On Fri, Aug 23, 2013 at 5:33 PM, Risker <risker...@gmail.com> wrote:

> As I said, Marc, there's already an offline discussion happening looking
> for ways to effectively manage this without outright banning editors from
> those geographical regions from serving Wikimedia communities.  A decision
> to prevent users from certain countries or with certain technical
> challenges from holding these permissions is as much a policy issue as it
> is a security issue (it's also a cross-wiki one), so that aspect needs to
> be considered from a broad community perspective.
>

It's statements like these that make me question whether the WMF actually
cares about its users' privacy in the first place.
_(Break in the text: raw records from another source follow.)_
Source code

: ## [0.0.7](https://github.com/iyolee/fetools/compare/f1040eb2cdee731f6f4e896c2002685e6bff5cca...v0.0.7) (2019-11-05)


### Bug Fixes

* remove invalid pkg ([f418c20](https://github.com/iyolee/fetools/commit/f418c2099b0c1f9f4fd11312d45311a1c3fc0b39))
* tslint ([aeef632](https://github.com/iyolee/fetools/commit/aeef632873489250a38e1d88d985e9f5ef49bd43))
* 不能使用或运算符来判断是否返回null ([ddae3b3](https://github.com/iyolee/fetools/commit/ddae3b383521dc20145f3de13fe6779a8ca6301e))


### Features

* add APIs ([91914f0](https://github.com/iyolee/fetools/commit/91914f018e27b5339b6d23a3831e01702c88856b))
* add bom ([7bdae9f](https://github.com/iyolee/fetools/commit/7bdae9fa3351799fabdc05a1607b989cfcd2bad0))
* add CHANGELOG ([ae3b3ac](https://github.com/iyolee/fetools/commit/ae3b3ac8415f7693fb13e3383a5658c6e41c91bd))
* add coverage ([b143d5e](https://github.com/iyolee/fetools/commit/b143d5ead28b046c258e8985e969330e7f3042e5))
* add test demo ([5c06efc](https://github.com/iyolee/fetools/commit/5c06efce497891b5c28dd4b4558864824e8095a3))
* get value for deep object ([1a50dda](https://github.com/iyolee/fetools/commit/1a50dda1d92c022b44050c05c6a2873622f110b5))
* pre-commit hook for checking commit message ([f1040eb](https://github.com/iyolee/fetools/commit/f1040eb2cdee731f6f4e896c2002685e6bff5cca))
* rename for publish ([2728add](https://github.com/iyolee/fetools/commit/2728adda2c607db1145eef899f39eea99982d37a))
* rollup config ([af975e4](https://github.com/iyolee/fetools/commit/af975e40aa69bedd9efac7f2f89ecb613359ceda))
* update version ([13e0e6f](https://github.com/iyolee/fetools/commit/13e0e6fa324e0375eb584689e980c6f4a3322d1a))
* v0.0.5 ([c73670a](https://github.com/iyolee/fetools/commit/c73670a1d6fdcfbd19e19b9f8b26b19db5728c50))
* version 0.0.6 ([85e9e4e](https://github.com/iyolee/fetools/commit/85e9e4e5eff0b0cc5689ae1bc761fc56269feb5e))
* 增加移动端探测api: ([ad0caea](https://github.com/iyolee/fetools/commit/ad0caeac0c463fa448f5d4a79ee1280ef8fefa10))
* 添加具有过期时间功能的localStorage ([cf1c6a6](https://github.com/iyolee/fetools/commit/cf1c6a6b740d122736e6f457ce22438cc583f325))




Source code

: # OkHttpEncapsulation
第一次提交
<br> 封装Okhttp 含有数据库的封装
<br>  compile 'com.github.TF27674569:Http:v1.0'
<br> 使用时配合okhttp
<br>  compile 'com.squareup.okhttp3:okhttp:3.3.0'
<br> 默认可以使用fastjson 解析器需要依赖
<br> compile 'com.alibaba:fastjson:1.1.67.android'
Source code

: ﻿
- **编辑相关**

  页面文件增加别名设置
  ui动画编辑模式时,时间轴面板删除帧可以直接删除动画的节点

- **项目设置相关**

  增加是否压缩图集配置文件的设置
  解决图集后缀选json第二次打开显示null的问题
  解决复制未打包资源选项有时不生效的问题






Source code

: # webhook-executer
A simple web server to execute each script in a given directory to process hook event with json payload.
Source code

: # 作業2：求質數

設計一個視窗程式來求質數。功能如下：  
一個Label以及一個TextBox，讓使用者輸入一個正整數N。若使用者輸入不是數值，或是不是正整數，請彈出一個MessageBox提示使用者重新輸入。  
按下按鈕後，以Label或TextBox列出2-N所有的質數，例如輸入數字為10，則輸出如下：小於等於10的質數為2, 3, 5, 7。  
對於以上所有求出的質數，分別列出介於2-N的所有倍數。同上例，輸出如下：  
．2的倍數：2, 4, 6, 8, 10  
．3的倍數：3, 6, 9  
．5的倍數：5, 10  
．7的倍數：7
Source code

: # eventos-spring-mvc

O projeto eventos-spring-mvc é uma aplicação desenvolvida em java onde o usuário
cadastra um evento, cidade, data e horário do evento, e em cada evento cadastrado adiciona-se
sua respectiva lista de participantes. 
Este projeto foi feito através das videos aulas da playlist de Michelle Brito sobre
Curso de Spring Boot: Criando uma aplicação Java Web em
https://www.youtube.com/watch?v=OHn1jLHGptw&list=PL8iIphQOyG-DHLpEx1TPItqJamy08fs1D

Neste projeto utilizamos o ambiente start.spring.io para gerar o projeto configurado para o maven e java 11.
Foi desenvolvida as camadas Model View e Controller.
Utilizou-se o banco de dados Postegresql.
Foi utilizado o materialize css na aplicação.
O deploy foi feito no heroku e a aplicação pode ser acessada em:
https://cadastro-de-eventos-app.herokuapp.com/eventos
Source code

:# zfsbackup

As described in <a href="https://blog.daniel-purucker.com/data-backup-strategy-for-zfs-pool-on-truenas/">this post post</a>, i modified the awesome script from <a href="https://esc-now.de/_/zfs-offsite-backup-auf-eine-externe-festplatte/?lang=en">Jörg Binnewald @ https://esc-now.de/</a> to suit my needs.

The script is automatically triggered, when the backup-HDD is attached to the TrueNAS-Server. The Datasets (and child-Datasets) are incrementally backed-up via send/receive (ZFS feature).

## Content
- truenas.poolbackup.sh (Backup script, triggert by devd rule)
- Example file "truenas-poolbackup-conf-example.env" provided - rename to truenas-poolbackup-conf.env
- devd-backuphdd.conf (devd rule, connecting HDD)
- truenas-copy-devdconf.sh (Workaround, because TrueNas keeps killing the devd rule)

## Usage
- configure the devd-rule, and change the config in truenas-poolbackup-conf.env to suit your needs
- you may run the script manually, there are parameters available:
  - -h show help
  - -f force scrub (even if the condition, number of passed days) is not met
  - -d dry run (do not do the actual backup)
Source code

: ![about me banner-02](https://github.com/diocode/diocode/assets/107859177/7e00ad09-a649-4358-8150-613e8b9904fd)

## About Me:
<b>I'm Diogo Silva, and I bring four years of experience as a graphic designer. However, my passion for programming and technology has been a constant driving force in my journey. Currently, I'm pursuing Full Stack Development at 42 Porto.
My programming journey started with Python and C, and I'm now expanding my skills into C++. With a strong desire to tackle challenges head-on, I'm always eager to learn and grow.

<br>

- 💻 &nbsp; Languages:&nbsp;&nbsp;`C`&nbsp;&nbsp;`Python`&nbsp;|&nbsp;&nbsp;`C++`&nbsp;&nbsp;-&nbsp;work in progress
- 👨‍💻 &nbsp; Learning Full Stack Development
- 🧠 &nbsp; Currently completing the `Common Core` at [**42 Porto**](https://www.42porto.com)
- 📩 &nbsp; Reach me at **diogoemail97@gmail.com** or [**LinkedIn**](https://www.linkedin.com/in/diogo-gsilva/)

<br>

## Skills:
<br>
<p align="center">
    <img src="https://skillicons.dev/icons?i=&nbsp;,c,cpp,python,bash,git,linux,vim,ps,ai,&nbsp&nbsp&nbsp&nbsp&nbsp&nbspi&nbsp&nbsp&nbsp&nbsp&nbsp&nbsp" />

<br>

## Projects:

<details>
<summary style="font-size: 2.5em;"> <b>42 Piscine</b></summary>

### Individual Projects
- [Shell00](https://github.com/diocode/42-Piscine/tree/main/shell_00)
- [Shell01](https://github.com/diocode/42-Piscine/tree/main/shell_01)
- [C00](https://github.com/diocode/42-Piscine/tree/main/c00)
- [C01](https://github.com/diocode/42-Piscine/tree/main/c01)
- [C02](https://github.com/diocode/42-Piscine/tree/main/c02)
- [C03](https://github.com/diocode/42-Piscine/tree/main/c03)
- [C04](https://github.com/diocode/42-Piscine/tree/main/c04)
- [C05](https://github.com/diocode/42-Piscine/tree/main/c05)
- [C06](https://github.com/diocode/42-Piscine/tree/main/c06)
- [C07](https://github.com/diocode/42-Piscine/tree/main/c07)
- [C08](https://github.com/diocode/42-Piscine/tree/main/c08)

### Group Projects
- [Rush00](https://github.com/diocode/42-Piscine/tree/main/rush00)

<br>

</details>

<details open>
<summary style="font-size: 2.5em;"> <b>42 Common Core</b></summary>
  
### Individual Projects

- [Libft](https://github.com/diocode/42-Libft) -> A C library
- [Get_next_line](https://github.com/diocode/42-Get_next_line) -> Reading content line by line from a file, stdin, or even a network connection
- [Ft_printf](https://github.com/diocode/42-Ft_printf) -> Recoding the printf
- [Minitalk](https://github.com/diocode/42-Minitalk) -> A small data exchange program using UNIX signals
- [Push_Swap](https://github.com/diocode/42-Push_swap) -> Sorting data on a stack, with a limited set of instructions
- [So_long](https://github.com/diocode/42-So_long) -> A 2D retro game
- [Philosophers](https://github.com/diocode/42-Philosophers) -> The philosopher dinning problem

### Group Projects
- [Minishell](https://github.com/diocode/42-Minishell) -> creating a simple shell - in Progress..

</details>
There's some big talk on
this list about "subverting the NSA" and making sure that users are secure
within their accounts when using Wikipedia. But if you're not willing to
actually do something about privacy, then it's just talk.

It is completely unacceptable for checkusers in China to be logging in over
an insecure connection. The Chinese government directly monitors these
connections and can easily harvest these passwords en masse. I truly
sympathize with Chinese Wikipedians who aspire to hold checkuser positions,
but putting at risk the IP address information of every user on Wikipedia
just for the sake of one person who wants to volunteer in a certain
capacity is completely unacceptable.

If a technical solution can be found that facilitates affected users being
> able to securely use the tools, then the policy discussion would focus on
> whether we require those editors to use the technical solution, instead of
> recommending outright bans to granting advanced permissions to those
> affected by HTTPS issues.  Solutions are already being considered and
> examined for this; granted, the discussion is occurring off-wiki so you
> wouldn't have been aware.


There is no technical solution, as has been discussed previously. The China
firewall blocks all HTTPS connections. There is no legal method of getting
around this. The only solution that would preserve both accessibility and
security would be if Wikipedia implemented its own application level TLS
protocol, which would be an absurd undertaking, and would probably just
result in the Chinese government blocking Wikipedia completely anyway.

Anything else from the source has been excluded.